Inverting a matrix using the Matrix logarithm

Question

This is probably going to lead nowhere, but maybe it be possible to use the matrix logarithm to invert matrices? For positive definite matrices, we have that the logarithm exists and $$ \log(A^{-1})= - \log(A) $$ So very brutally applying the first taylor approximation everywhere (assuming this works for matrices) $$ A^{-1} = \exp(-\log(A)) \approx \exp(- (A- \mathbb{I}) \approx \mathbb{I} + (\mathbb{I} - A) = 2\mathbb{I} -A $$ This is likely to only work well for matrices where the eigenvalues are all close to $1$, which doesn't really fit my use case so I don't really want to pursue this further. But maybe this is useful somewhere?

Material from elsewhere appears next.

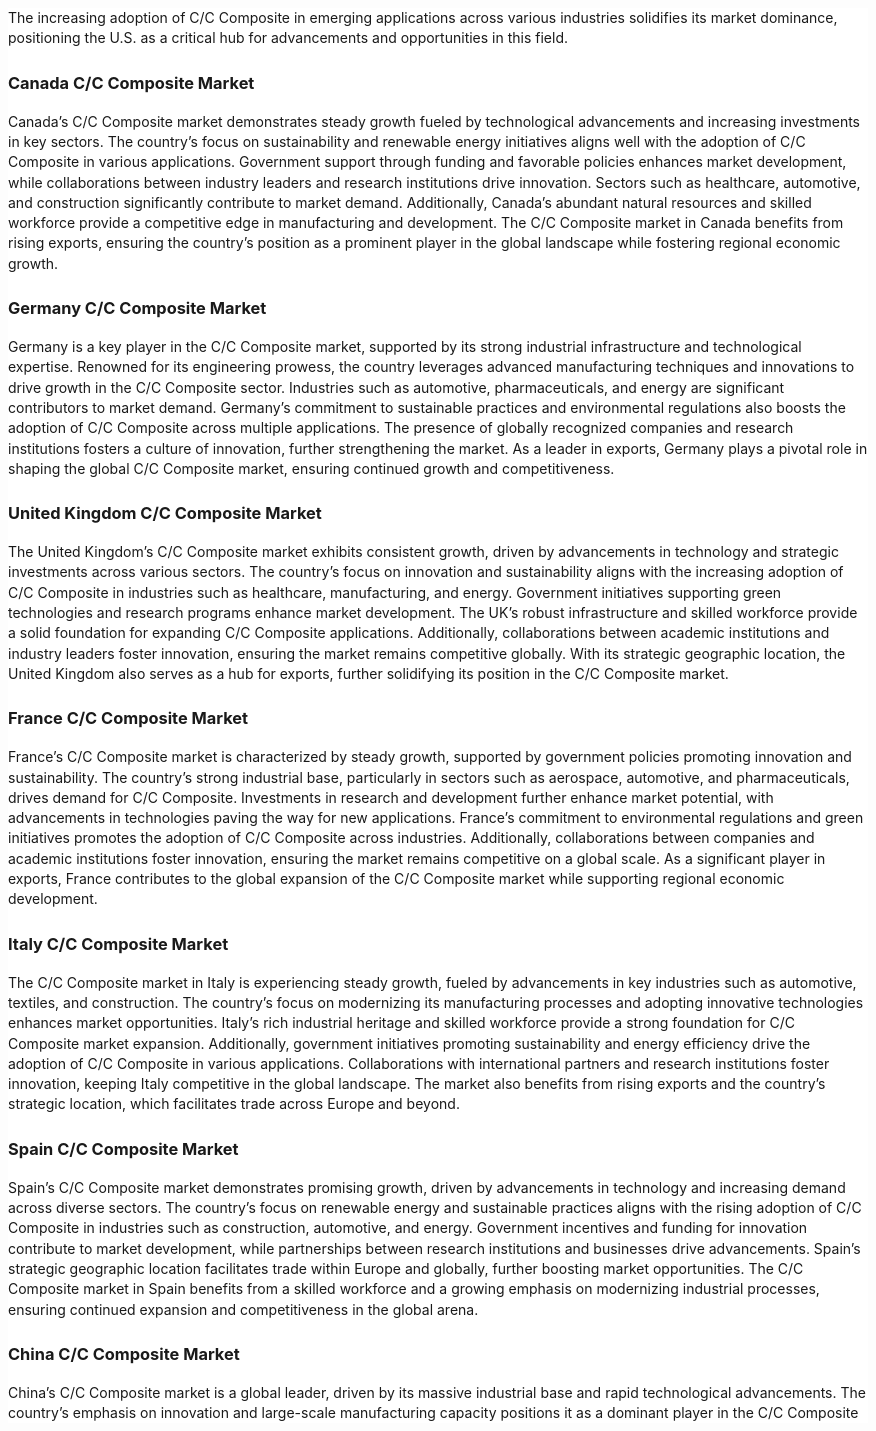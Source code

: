 The increasing adoption of C/C Composite in emerging applications across various industries solidifies its market dominance, positioning the U.S. as a critical hub for advancements and opportunities in this field.</p><h3>Canada C/C Composite Market</h3><p>Canada&rsquo;s C/C Composite market demonstrates steady growth fueled by technological advancements and increasing investments in key sectors. The country&rsquo;s focus on sustainability and renewable energy initiatives aligns well with the adoption of C/C Composite in various applications. Government support through funding and favorable policies enhances market development, while collaborations between industry leaders and research institutions drive innovation. Sectors such as healthcare, automotive, and construction significantly contribute to market demand. Additionally, Canada&rsquo;s abundant natural resources and skilled workforce provide a competitive edge in manufacturing and development. The C/C Composite market in Canada benefits from rising exports, ensuring the country&rsquo;s position as a prominent player in the global landscape while fostering regional economic growth.</p><h3>Germany C/C Composite Market</h3><p>Germany is a key player in the C/C Composite market, supported by its strong industrial infrastructure and technological expertise. Renowned for its engineering prowess, the country leverages advanced manufacturing techniques and innovations to drive growth in the C/C Composite sector. Industries such as automotive, pharmaceuticals, and energy are significant contributors to market demand. Germany&rsquo;s commitment to sustainable practices and environmental regulations also boosts the adoption of C/C Composite across multiple applications. The presence of globally recognized companies and research institutions fosters a culture of innovation, further strengthening the market. As a leader in exports, Germany plays a pivotal role in shaping the global C/C Composite market, ensuring continued growth and competitiveness.</p><h3>United Kingdom C/C Composite Market</h3><p>The United Kingdom&rsquo;s C/C Composite market exhibits consistent growth, driven by advancements in technology and strategic investments across various sectors. The country&rsquo;s focus on innovation and sustainability aligns with the increasing adoption of C/C Composite in industries such as healthcare, manufacturing, and energy. Government initiatives supporting green technologies and research programs enhance market development. The UK&rsquo;s robust infrastructure and skilled workforce provide a solid foundation for expanding C/C Composite applications. Additionally, collaborations between academic institutions and industry leaders foster innovation, ensuring the market remains competitive globally. With its strategic geographic location, the United Kingdom also serves as a hub for exports, further solidifying its position in the C/C Composite market.</p><h3>France C/C Composite Market</h3><p>France&rsquo;s C/C Composite market is characterized by steady growth, supported by government policies promoting innovation and sustainability. The country&rsquo;s strong industrial base, particularly in sectors such as aerospace, automotive, and pharmaceuticals, drives demand for C/C Composite. Investments in research and development further enhance market potential, with advancements in technologies paving the way for new applications. France&rsquo;s commitment to environmental regulations and green initiatives promotes the adoption of C/C Composite across industries. Additionally, collaborations between companies and academic institutions foster innovation, ensuring the market remains competitive on a global scale. As a significant player in exports, France contributes to the global expansion of the C/C Composite market while supporting regional economic development.</p><h3>Italy C/C Composite Market</h3><p>The C/C Composite market in Italy is experiencing steady growth, fueled by advancements in key industries such as automotive, textiles, and construction. The country&rsquo;s focus on modernizing its manufacturing processes and adopting innovative technologies enhances market opportunities. Italy&rsquo;s rich industrial heritage and skilled workforce provide a strong foundation for C/C Composite market expansion. Additionally, government initiatives promoting sustainability and energy efficiency drive the adoption of C/C Composite in various applications. Collaborations with international partners and research institutions foster innovation, keeping Italy competitive in the global landscape. The market also benefits from rising exports and the country&rsquo;s strategic location, which facilitates trade across Europe and beyond.</p><h3>Spain C/C Composite Market</h3><p>Spain&rsquo;s C/C Composite market demonstrates promising growth, driven by advancements in technology and increasing demand across diverse sectors. The country&rsquo;s focus on renewable energy and sustainable practices aligns with the rising adoption of C/C Composite in industries such as construction, automotive, and energy. Government incentives and funding for innovation contribute to market development, while partnerships between research institutions and businesses drive advancements. Spain&rsquo;s strategic geographic location facilitates trade within Europe and globally, further boosting market opportunities. The C/C Composite market in Spain benefits from a skilled workforce and a growing emphasis on modernizing industrial processes, ensuring continued expansion and competitiveness in the global arena.</p><h3>China C/C Composite Market</h3><p>China&rsquo;s C/C Composite market is a global leader, driven by its massive industrial base and rapid technological advancements. The country&rsquo;s emphasis on innovation and large-scale manufacturing capacity positions it as a dominant player in the C/C Composite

Has this concept come up before? Are there more intelligent approximations than the first taylor approximation?

Answer 1

Numerically, inverting a matrix by computing matrix exponentials and logarithms doesn't really work well, because (1) typically methods to compute matrix exponentials and logarithms are much more expensive than methods to compute the inverse, and (2) there are branch points in the logarithm which may create stability pitfalls.

However, the first-order approximation you note is used in practice. Typically, you see it in the equivalent form $$ (I+E)^{-1} = I - E + O(\|E\|^2). $$ Note indeed that $I-E = 2I - (I+E)$. This is a truncated Neumann series; see for instance on Wikipedia.